'Göçebe günler'le ilgilenecek hal mi kaldı, değil mi? Günlerdir (artık 'haftalardır' bile diyebiliriz ufak ufak) kısa sürede tüm ülkeye yayılan Gezi Parkı direnişi ile yatıp kalkıyoruz. Ben de birkaç gün sabredebildikten sonra 2 Haziran'da ulaştım İstanbul'a.
Flora'da hayat keyifliydi, her şey yolundaydı en son. Ama Mayıs'ı Haziran'a bağlayan günlerde hayat durdu ve sosyal medya üzerinden ne olup bittiğini anlamaya çalışarak geçti birkaç gün. Baktım, daha fazla seyirci kalamayacağım gelişmelere, 1 Haziran Pazar günü öğle saatlerinde düştüm yola. İlk gün 4 araç değiştirerek Eskişehir'e kadar ulaşmayı başardım. Orada Elifler'de kaldıktan sonra Pazartesi sabahı tekrar yola düşüp -galiba- yine 4 araçla İstanbul'a geldim. Yine acayip 1-2 şoför vardı aralarında ama şimdi onları yazasım gelmedi.
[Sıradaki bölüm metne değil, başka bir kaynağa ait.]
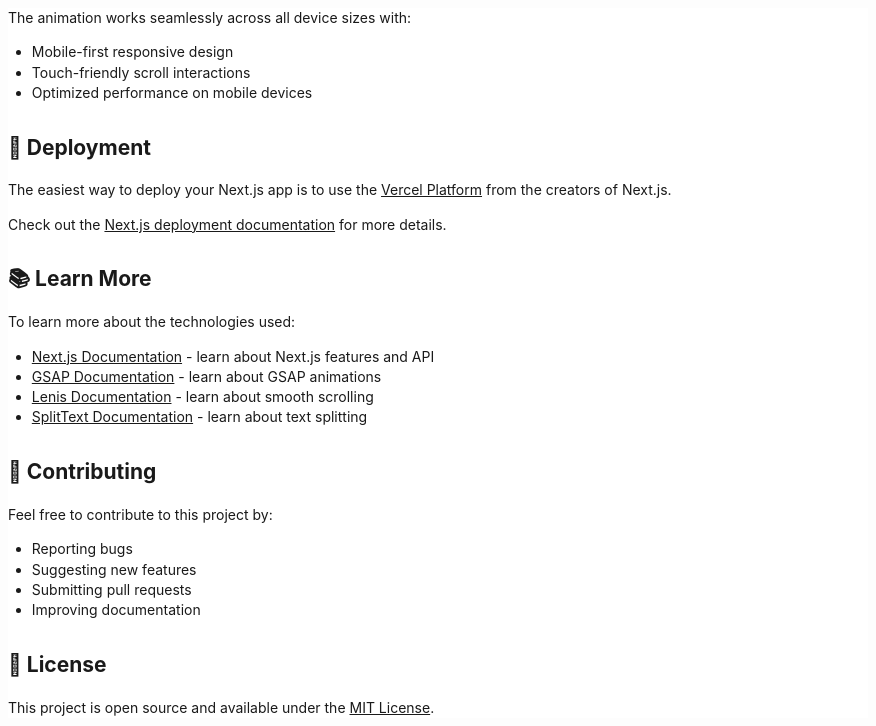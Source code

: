 The animation works seamlessly across all device sizes with:
- Mobile-first responsive design
- Touch-friendly scroll interactions
- Optimized performance on mobile devices

## 🚀 Deployment

The easiest way to deploy your Next.js app is to use the [Vercel Platform](https://vercel.com/new?utm_medium=default-template&filter=next.js&utm_source=create-next-app&utm_campaign=create-next-app-readme) from the creators of Next.js.

Check out the [Next.js deployment documentation](https://nextjs.org/docs/app/building-your-application/deploying) for more details.

## 📚 Learn More

To learn more about the technologies used:

- [Next.js Documentation](https://nextjs.org/docs) - learn about Next.js features and API
- [GSAP Documentation](https://greensock.com/docs/) - learn about GSAP animations
- [Lenis Documentation](https://github.com/studio-freight/lenis) - learn about smooth scrolling
- [SplitText Documentation](https://greensock.com/docs/v3/Plugins/SplitText) - learn about text splitting

## 🤝 Contributing

Feel free to contribute to this project by:
- Reporting bugs
- Suggesting new features
- Submitting pull requests
- Improving documentation

## 📄 License

This project is open source and available under the [MIT License](LICENSE).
İşte geldiğimden beri de, hemen hemen her gün Gezi'ye git-gel yapıyorum. Bugün hiç gitmediğim ikinci ya da üçüncü gün. Ama işler yolunda gibi görünüyor bana. Her halükarda büyük kazanımlar elde ettik. İnsanlar çoğunlukla endişeliler ama bence bundan iyisi olamazdı. Tüm aksaklık ve sıkıntılarla birlikte güzel bir süreç bu.
Hareketin en yoğun olduğu günleri kaçırdığıma hayıflanıyorum ama yapacak bir şey yok. Yine de deniz gözlükleriyle, maskelerle, Talcid'li, sütlü solüsyonlarla tanışma şerefine nail oldum neyse ki.
Birkaç gün Hanzade'de, 2-3 kere Bülent'te kaldım; son günlerde de çoğunlukla Ekin'deyim. Güzel şeyler oluyor, heyecanlıyım... Çok uzatasım yok da, azıcık özet geçeyim istedim.